■ Excerpts from a dataset
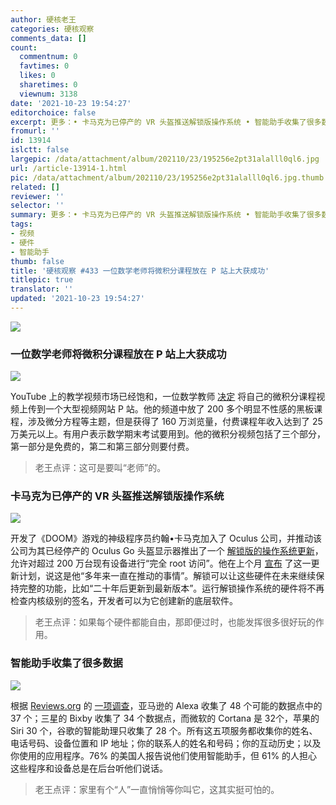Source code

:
 ```yaml
---
author: 硬核老王
categories: 硬核观察
comments_data: []
count:
  commentnum: 0
  favtimes: 0
  likes: 0
  sharetimes: 0
  viewnum: 3138
date: '2021-10-23 19:54:27'
editorchoice: false
excerpt: 更多：• 卡马克为已停产的 VR 头盔推送解锁版操作系统 • 智能助手收集了很多数据
fromurl: ''
id: 13914
islctt: false
largepic: /data/attachment/album/202110/23/195256e2pt31alalll0ql6.jpg
url: /article-13914-1.html
pic: /data/attachment/album/202110/23/195256e2pt31alalll0ql6.jpg.thumb.jpg
related: []
reviewer: ''
selector: ''
summary: 更多：• 卡马克为已停产的 VR 头盔推送解锁版操作系统 • 智能助手收集了很多数据
tags:
- 视频
- 硬件
- 智能助手
thumb: false
title: '硬核观察 #433 一位数学老师将微积分课程放在 P 站上大获成功'
titlepic: true
translator: ''
updated: '2021-10-23 19:54:27'
---
```


![](/data/attachment/album/202110/23/195256e2pt31alalll0ql6.jpg)


### 一位数学老师将微积分课程放在 P 站上大获成功


![](/data/attachment/album/202110/23/195319kpipyi1i21i7yqql.jpg)


YouTube 上的教学视频市场已经饱和，一位数学教师 [决定](https://boingboing.net/2021/10/22/this-math-teacher-puts-calculus-lessons-on-pornhub.html) 将自己的微积分课程视频上传到一个大型视频网站 P 站。他的频道中放了 200 多个明显不性感的黑板课程，涉及微分方程等主题，但是获得了 160 万浏览量，付费课程年收入达到了 25 万美元以上。有用户表示数学期末考试要用到。他的微积分视频包括了三个部分，第一部分是免费的，第二和第三部分则要付费。



> 
> 老王点评：这可是要叫“老师”的。
> 
> 
> 


### 卡马克为已停产的 VR 头盔推送解锁版操作系统


![](/data/attachment/album/202110/23/195331yf05x72zccopmern.jpg)


开发了《DOOM》游戏的神级程序员约翰•卡马克加入了 Oculus 公司，并推动该公司为其已经停产的 Oculus Go 头盔显示器推出了一个 [解锁版的操作系统更新](https://arstechnica.com/gaming/2021/10/john-carmack-pushes-out-unlocked-os-for-defunct-oculus-go-headset/)，允许对超过 200 万台现有设备进行“完全 root 访问”。他在上个月 [宣布](https://twitter.com/ID_AA_Carmack/status/1441496416463904768) 了这一更新计划，说这是他“多年来一直在推动的事情”。解锁可以让这些硬件在未来继续保持完整的功能，比如“二十年后更新到最新版本”。运行解锁操作系统的硬件将不再检查内核级别的签名，开发者可以为它创建新的底层软件。



> 
> 老王点评：如果每个硬件都能自由，那即便过时，也能发挥很多很好玩的作用。
> 
> 
> 


### 智能助手收集了很多数据


![](/data/attachment/album/202110/23/195354qflh9hh3hh9kfuz3.jpg)


根据 [Reviews.org](http://reviews.org/) 的 [一项调查](https://www.reviews.org/home-security/smart-assistant-privacy-what-data-is-collected-and-how-to-protect-yourself/)，亚马逊的 Alexa 收集了 48 个可能的数据点中的 37 个；三星的 Bixby 收集了 34 个数据点，而微软的 Cortana 是 32个，苹果的 Siri 30 个，谷歌的智能助理只收集了 28 个。所有这五项服务都收集你的姓名、电话号码、设备位置和 IP 地址；你的联系人的姓名和号码；你的互动历史；以及你使用的应用程序。76% 的美国人报告说他们使用智能助手，但 61% 的人担心这些程序和设备总是在后台听他们说话。



> 
> 老王点评：家里有个“人”一直悄悄等你叫它，这其实挺可怕的。
> 
> 
>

■ REQUIRED WORK
With the line containing "根据 [Reviews.org](http://reviews.org/) 的" as the first and the last line of the records as the final one, print exactly the lines in that span.

■ SOLUTION
根据 [Reviews.org](http://reviews.org/) 的 [一项调查](https://www.reviews.org/home-security/smart-assistant-privacy-what-data-is-collected-and-how-to-protect-yourself/)，亚马逊的 Alexa 收集了 48 个可能的数据点中的 37 个；三星的 Bixby 收集了 34 个数据点，而微软的 Cortana 是 32个，苹果的 Siri 30 个，谷歌的智能助理只收集了 28 个。所有这五项服务都收集你的姓名、电话号码、设备位置和 IP 地址；你的联系人的姓名和号码；你的互动历史；以及你使用的应用程序。76% 的美国人报告说他们使用智能助手，但 61% 的人担心这些程序和设备总是在后台听他们说话。



> 
> 老王点评：家里有个“人”一直悄悄等你叫它，这其实挺可怕的。
> 
> 
>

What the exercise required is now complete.